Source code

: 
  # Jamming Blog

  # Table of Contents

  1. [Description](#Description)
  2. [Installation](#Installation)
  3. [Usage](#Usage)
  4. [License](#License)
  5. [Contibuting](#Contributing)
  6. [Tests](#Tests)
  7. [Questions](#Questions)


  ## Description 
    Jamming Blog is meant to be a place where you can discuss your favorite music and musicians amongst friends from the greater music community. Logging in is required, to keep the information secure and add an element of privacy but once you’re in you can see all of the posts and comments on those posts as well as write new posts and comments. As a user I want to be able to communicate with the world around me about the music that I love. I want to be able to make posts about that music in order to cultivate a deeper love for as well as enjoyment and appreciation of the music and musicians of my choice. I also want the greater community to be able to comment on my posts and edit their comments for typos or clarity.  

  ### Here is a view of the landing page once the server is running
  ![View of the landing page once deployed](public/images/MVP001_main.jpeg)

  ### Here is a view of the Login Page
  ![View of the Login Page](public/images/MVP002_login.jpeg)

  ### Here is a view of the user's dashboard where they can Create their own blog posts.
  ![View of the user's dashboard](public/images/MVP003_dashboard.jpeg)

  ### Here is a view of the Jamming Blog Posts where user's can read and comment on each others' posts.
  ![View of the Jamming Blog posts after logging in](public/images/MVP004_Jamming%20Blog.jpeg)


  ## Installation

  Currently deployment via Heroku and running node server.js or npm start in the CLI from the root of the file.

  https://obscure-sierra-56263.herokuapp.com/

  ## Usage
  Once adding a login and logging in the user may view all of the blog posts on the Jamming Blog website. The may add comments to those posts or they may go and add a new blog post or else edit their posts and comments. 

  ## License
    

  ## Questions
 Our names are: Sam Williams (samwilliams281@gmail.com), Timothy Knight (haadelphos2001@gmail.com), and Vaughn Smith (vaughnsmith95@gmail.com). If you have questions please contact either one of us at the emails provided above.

=====

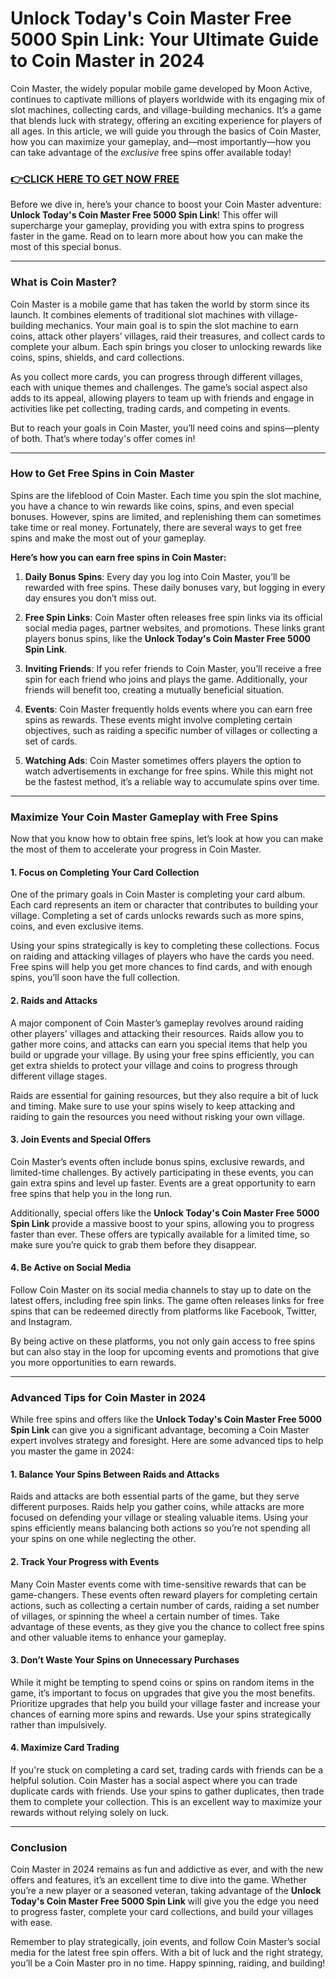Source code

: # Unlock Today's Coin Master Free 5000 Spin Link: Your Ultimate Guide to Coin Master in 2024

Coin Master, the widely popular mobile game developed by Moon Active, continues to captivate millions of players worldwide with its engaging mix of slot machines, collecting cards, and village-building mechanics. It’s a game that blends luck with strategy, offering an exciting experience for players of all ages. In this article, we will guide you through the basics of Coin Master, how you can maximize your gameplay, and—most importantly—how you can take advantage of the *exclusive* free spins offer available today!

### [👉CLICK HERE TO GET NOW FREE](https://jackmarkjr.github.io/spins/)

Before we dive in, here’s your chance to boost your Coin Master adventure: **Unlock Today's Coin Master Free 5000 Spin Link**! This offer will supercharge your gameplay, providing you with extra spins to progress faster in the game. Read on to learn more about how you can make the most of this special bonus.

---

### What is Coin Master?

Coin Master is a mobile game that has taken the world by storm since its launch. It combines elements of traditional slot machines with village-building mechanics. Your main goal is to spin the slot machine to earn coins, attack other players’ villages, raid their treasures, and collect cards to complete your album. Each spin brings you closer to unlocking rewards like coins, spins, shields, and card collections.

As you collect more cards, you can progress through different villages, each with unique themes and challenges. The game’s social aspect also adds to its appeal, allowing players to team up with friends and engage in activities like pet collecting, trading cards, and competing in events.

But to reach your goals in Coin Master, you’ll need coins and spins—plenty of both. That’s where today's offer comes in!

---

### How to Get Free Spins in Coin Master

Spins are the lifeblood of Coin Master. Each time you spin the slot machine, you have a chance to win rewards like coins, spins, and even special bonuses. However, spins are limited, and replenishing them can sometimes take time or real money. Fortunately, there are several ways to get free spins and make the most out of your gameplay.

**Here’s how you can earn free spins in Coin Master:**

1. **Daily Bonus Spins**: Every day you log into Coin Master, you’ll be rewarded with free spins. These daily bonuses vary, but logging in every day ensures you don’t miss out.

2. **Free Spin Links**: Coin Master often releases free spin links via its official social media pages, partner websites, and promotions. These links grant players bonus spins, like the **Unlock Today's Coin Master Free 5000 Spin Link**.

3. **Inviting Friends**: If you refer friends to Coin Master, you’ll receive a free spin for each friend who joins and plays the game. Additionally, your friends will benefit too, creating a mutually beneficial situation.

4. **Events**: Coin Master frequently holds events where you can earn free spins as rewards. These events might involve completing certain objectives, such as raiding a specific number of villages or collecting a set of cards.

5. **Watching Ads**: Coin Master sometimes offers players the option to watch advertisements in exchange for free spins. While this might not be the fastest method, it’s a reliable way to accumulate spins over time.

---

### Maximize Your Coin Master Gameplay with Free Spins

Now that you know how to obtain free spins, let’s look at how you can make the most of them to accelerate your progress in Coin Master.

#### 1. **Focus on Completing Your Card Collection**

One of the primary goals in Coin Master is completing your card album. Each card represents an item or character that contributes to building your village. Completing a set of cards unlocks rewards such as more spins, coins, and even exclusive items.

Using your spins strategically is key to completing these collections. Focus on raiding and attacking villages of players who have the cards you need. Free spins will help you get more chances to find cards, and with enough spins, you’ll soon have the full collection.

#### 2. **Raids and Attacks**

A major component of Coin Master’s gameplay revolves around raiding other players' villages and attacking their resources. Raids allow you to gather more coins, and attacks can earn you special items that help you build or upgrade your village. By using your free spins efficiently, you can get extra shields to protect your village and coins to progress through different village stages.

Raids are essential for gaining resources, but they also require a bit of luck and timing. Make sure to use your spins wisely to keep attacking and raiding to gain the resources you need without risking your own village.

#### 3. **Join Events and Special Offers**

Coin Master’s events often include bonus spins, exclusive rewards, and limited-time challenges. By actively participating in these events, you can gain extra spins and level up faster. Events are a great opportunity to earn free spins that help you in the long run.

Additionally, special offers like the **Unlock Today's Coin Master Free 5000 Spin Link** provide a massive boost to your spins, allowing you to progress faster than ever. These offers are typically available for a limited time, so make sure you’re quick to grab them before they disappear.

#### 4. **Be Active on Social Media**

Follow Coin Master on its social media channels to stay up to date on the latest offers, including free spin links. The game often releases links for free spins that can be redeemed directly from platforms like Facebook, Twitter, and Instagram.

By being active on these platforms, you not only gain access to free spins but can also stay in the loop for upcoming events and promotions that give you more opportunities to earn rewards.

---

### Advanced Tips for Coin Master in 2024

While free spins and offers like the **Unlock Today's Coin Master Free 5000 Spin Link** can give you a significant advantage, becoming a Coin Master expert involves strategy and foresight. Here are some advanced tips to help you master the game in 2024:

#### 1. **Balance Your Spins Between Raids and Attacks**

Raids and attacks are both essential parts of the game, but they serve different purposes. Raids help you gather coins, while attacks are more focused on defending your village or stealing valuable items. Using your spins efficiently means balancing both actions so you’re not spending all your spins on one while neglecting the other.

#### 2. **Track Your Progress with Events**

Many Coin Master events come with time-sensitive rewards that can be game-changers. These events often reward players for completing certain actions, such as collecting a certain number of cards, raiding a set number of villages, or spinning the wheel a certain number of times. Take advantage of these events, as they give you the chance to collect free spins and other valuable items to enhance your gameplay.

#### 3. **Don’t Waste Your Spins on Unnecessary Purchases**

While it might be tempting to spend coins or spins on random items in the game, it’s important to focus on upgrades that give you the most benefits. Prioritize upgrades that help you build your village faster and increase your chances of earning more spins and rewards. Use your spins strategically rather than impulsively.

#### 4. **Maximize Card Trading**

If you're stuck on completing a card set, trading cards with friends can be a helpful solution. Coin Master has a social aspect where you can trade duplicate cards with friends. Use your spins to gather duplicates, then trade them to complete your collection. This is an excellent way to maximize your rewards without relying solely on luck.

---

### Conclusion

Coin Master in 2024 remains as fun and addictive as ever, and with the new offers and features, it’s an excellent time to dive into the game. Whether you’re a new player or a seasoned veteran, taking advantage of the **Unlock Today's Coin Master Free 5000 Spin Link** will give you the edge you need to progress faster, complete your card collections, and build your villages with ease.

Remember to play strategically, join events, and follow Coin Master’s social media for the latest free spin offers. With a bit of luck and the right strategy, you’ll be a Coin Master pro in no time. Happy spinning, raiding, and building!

=====

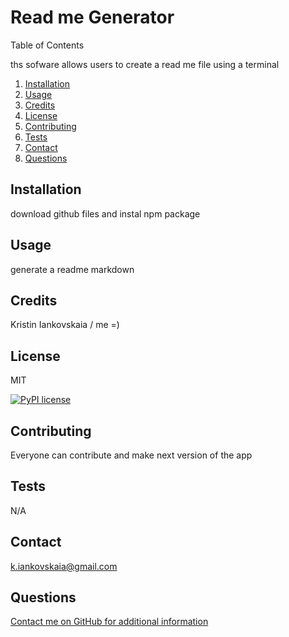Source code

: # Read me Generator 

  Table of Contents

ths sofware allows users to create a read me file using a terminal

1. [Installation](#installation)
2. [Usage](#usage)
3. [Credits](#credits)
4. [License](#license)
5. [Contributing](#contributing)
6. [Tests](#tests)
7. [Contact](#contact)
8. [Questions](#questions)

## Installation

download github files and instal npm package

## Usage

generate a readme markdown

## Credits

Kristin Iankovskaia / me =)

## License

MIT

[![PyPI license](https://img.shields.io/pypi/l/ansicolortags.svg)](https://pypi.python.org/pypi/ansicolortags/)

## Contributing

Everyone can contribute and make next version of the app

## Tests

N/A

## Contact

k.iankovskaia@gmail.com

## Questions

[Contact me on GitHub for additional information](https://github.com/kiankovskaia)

=====

▶ _ACTION ITEM_
Among the entries above, the lines between the ones containing "### How to Get Free Spins in Coin Master" and "#### 1. **Focus", inclusive, are to be transcribed exactly. No other line is to be given.

▶ _RESULT OF THIS TASK_
### How to Get Free Spins in Coin Master

Spins are the lifeblood of Coin Master. Each time you spin the slot machine, you have a chance to win rewards like coins, spins, and even special bonuses. However, spins are limited, and replenishing them can sometimes take time or real money. Fortunately, there are several ways to get free spins and make the most out of your gameplay.

**Here’s how you can earn free spins in Coin Master:**

1. **Daily Bonus Spins**: Every day you log into Coin Master, you’ll be rewarded with free spins. These daily bonuses vary, but logging in every day ensures you don’t miss out.

2. **Free Spin Links**: Coin Master often releases free spin links via its official social media pages, partner websites, and promotions. These links grant players bonus spins, like the **Unlock Today's Coin Master Free 5000 Spin Link**.

3. **Inviting Friends**: If you refer friends to Coin Master, you’ll receive a free spin for each friend who joins and plays the game. Additionally, your friends will benefit too, creating a mutually beneficial situation.

4. **Events**: Coin Master frequently holds events where you can earn free spins as rewards. These events might involve completing certain objectives, such as raiding a specific number of villages or collecting a set of cards.

5. **Watching Ads**: Coin Master sometimes offers players the option to watch advertisements in exchange for free spins. While this might not be the fastest method, it’s a reliable way to accumulate spins over time.

---

### Maximize Your Coin Master Gameplay with Free Spins

Now that you know how to obtain free spins, let’s look at how you can make the most of them to accelerate your progress in Coin Master.

#### 1. **Focus on Completing Your Card Collection**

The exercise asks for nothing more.